* [TASK STATEMENT] Identify all lines in the data containing the string "TODO". Copy them out.

[Source records]
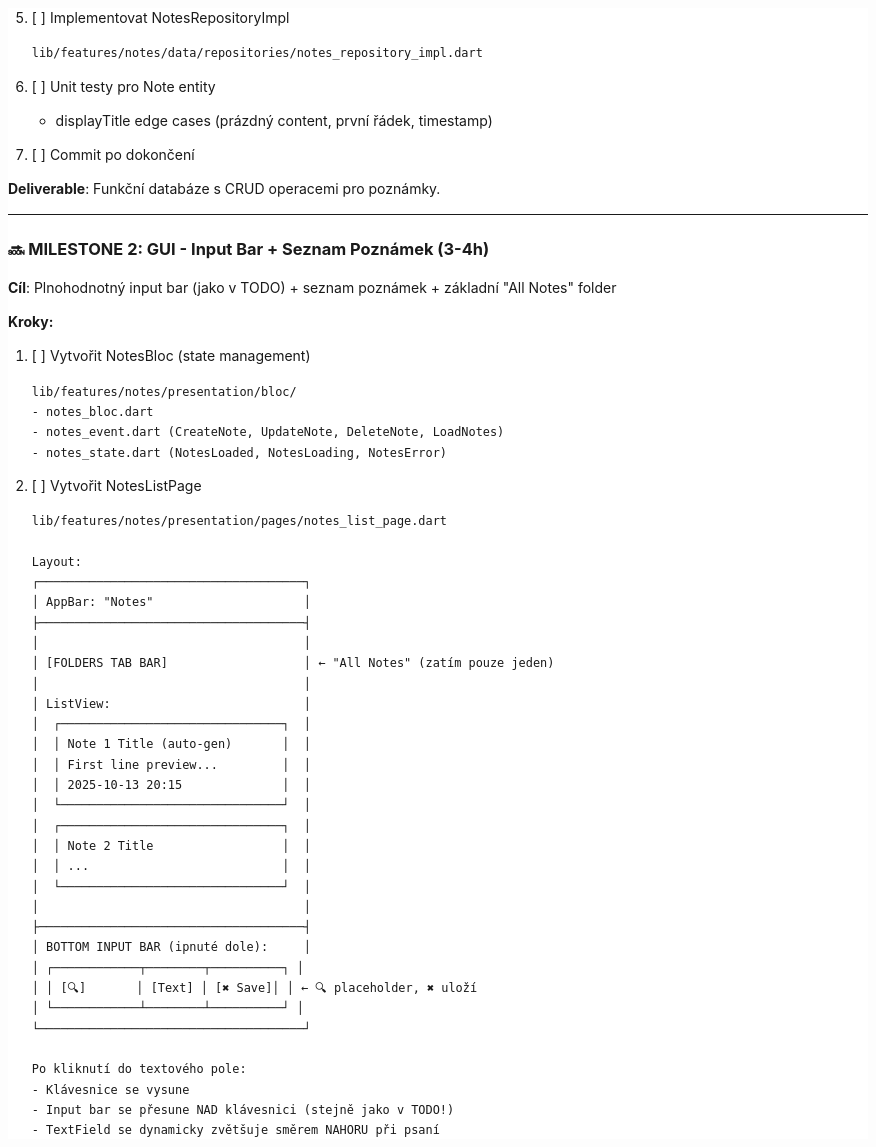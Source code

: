 5. [ ] Implementovat NotesRepositoryImpl
   ```
   lib/features/notes/data/repositories/notes_repository_impl.dart
   ```

6. [ ] Unit testy pro Note entity
   - displayTitle edge cases (prázdný content, první řádek, timestamp)

7. [ ] Commit po dokončení

**Deliverable**: Funkční databáze s CRUD operacemi pro poznámky.

---

### 🔜 MILESTONE 2: GUI - Input Bar + Seznam Poznámek (3-4h)
**Cíl**: Plnohodnotný input bar (jako v TODO) + seznam poznámek + základní "All Notes" folder

**Kroky:**
1. [ ] Vytvořit NotesBloc (state management)
   ```
   lib/features/notes/presentation/bloc/
   - notes_bloc.dart
   - notes_event.dart (CreateNote, UpdateNote, DeleteNote, LoadNotes)
   - notes_state.dart (NotesLoaded, NotesLoading, NotesError)
   ```

2. [ ] Vytvořit NotesListPage
   ```
   lib/features/notes/presentation/pages/notes_list_page.dart

   Layout:
   ┌─────────────────────────────────────┐
   │ AppBar: "Notes"                     │
   ├─────────────────────────────────────┤
   │                                     │
   │ [FOLDERS TAB BAR]                   │ ← "All Notes" (zatím pouze jeden)
   │                                     │
   │ ListView:                           │
   │  ┌───────────────────────────────┐  │
   │  │ Note 1 Title (auto-gen)       │  │
   │  │ First line preview...         │  │
   │  │ 2025-10-13 20:15              │  │
   │  └───────────────────────────────┘  │
   │  ┌───────────────────────────────┐  │
   │  │ Note 2 Title                  │  │
   │  │ ...                           │  │
   │  └───────────────────────────────┘  │
   │                                     │
   ├─────────────────────────────────────┤
   │ BOTTOM INPUT BAR (ipnuté dole):     │
   │ ┌────────────┬────────┬──────────┐ │
   │ │ [🔍]       │ [Text] │ [✖️ Save]│ │ ← 🔍 placeholder, ✖️ uloží
   │ └────────────┴────────┴──────────┘ │
   └─────────────────────────────────────┘

   Po kliknutí do textového pole:
   - Klávesnice se vysune
   - Input bar se přesune NAD klávesnici (stejně jako v TODO!)
   - TextField se dynamicky zvětšuje směrem NAHORU při psaní
   ```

* [SOLUTION]
**Cíl**: Plnohodnotný input bar (jako v TODO) + seznam poznámek + základní "All Notes" folder
   - Input bar se přesune NAD klávesnici (stejně jako v TODO!)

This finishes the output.